| Extracted data entries |
>>>>
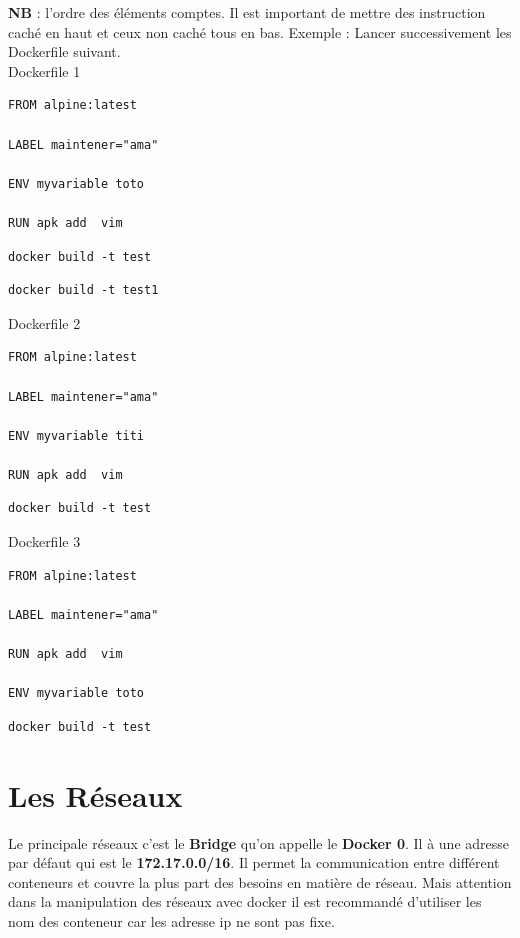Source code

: \documentclass[12pt,a4paper]{article}
\begin{document}
\textbf{NB } : l'ordre des éléments comptes. Il est important de mettre des instruction
caché en haut et ceux non caché tous en bas.
Exemple : Lancer successivement les Dockerfile suivant.\\
Dockerfile 1
\begin{verbatim}
FROM alpine:latest

LABEL maintener="ama"

ENV myvariable toto

RUN apk add  vim
\end{verbatim} 
\begin{verbatim}
docker build -t test
\end{verbatim}
\begin{verbatim}
docker build -t test1
\end{verbatim}
Dockerfile 2
\begin{verbatim}
FROM alpine:latest

LABEL maintener="ama"

ENV myvariable titi

RUN apk add  vim
\end{verbatim} 
\begin{verbatim}
docker build -t test
\end{verbatim}
Dockerfile 3
\begin{verbatim}
FROM alpine:latest

LABEL maintener="ama"

RUN apk add  vim

ENV myvariable toto
\end{verbatim} 
\begin{verbatim}
docker build -t test
\end{verbatim}

\section{Les Réseaux}
Le principale réseaux c'est le \textbf{Bridge} qu'on appelle le \textbf{Docker 0}.
Il à une adresse par défaut qui est le
\textbf{172.17.0.0/16}. Il permet la communication entre différent conteneurs et couvre 
la plus part des besoins en matière de réseau. Mais attention dans la manipulation des 
réseaux avec docker il est recommandé d'utiliser les nom des conteneur car les adresse 
ip ne sont pas fixe.
\end{document}
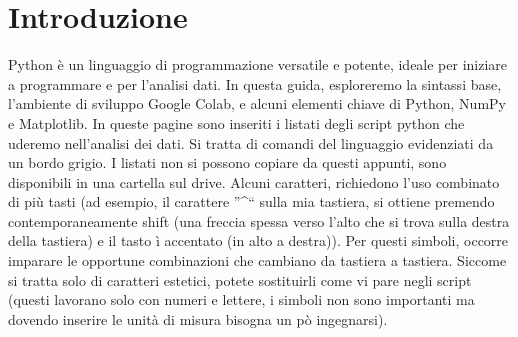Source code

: \section{Introduzione}
Python è un linguaggio di programmazione versatile e potente, ideale per iniziare a programmare e per l'analisi dati. In questa guida, esploreremo la sintassi base, l'ambiente di sviluppo Google Colab, e alcuni elementi chiave di Python, NumPy e Matplotlib. In queste pagine sono inseriti i listati degli script python che uderemo nell'analisi dei dati. Si tratta di comandi del linguaggio  evidenziati da un bordo grigio. I listati non si possono copiare da questi appunti, sono disponibili in una cartella sul drive. Alcuni caratteri, richiedono l'uso combinato di più tasti (ad esempio, il carattere ''\textasciicircum`` sulla mia tastiera, si ottiene premendo contemporaneamente shift (una freccia spessa verso l'alto che si trova sulla destra della tastiera) e il tasto ì accentato (in alto a destra)). Per questi simboli, occorre imparare le opportune combinazioni che cambiano da tastiera a tastiera. Siccome si tratta solo di caratteri estetici, potete sostituirli come vi pare negli script (questi lavorano solo con numeri e lettere, i simboli non sono importanti ma dovendo inserire le unità di misura bisogna un pò ingegnarsi).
<<<<
Keeping every word as it is, write out all the data and omit the pictures.

Source code

: \documentclass[12pt,a4paper]{article}
\begin{document}
\textbf{NB } : l'ordre des éléments comptes. Il est important de mettre des instruction
caché en haut et ceux non caché tous en bas.
Exemple : Lancer successivement les Dockerfile suivant.\\
Dockerfile 1
\begin{verbatim}
FROM alpine:latest

LABEL maintener="ama"

ENV myvariable toto

RUN apk add  vim
\end{verbatim} 
\begin{verbatim}
docker build -t test
\end{verbatim}
\begin{verbatim}
docker build -t test1
\end{verbatim}
Dockerfile 2
\begin{verbatim}
FROM alpine:latest

LABEL maintener="ama"

ENV myvariable titi

RUN apk add  vim
\end{verbatim} 
\begin{verbatim}
docker build -t test
\end{verbatim}
Dockerfile 3
\begin{verbatim}
FROM alpine:latest

LABEL maintener="ama"

RUN apk add  vim

ENV myvariable toto
\end{verbatim} 
\begin{verbatim}
docker build -t test
\end{verbatim}

\section{Les Réseaux}
Le principale réseaux c'est le \textbf{Bridge} qu'on appelle le \textbf{Docker 0}.
Il à une adresse par défaut qui est le
\textbf{172.17.0.0/16}. Il permet la communication entre différent conteneurs et couvre 
la plus part des besoins en matière de réseau. Mais attention dans la manipulation des 
réseaux avec docker il est recommandé d'utiliser les nom des conteneur car les adresse 
ip ne sont pas fixe.
\end{document}
Source code

: \section{Introduzione}
Python è un linguaggio di programmazione versatile e potente, ideale per iniziare a programmare e per l'analisi dati. In questa guida, esploreremo la sintassi base, l'ambiente di sviluppo Google Colab, e alcuni elementi chiave di Python, NumPy e Matplotlib. In queste pagine sono inseriti i listati degli script python che uderemo nell'analisi dei dati. Si tratta di comandi del linguaggio  evidenziati da un bordo grigio. I listati non si possono copiare da questi appunti, sono disponibili in una cartella sul drive. Alcuni caratteri, richiedono l'uso combinato di più tasti (ad esempio, il carattere ''\textasciicircum`` sulla mia tastiera, si ottiene premendo contemporaneamente shift (una freccia spessa verso l'alto che si trova sulla destra della tastiera) e il tasto ì accentato (in alto a destra)). Per questi simboli, occorre imparare le opportune combinazioni che cambiano da tastiera a tastiera. Siccome si tratta solo di caratteri estetici, potete sostituirli come vi pare negli script (questi lavorano solo con numeri e lettere, i simboli non sono importanti ma dovendo inserire le unità di misura bisogna un pò ingegnarsi).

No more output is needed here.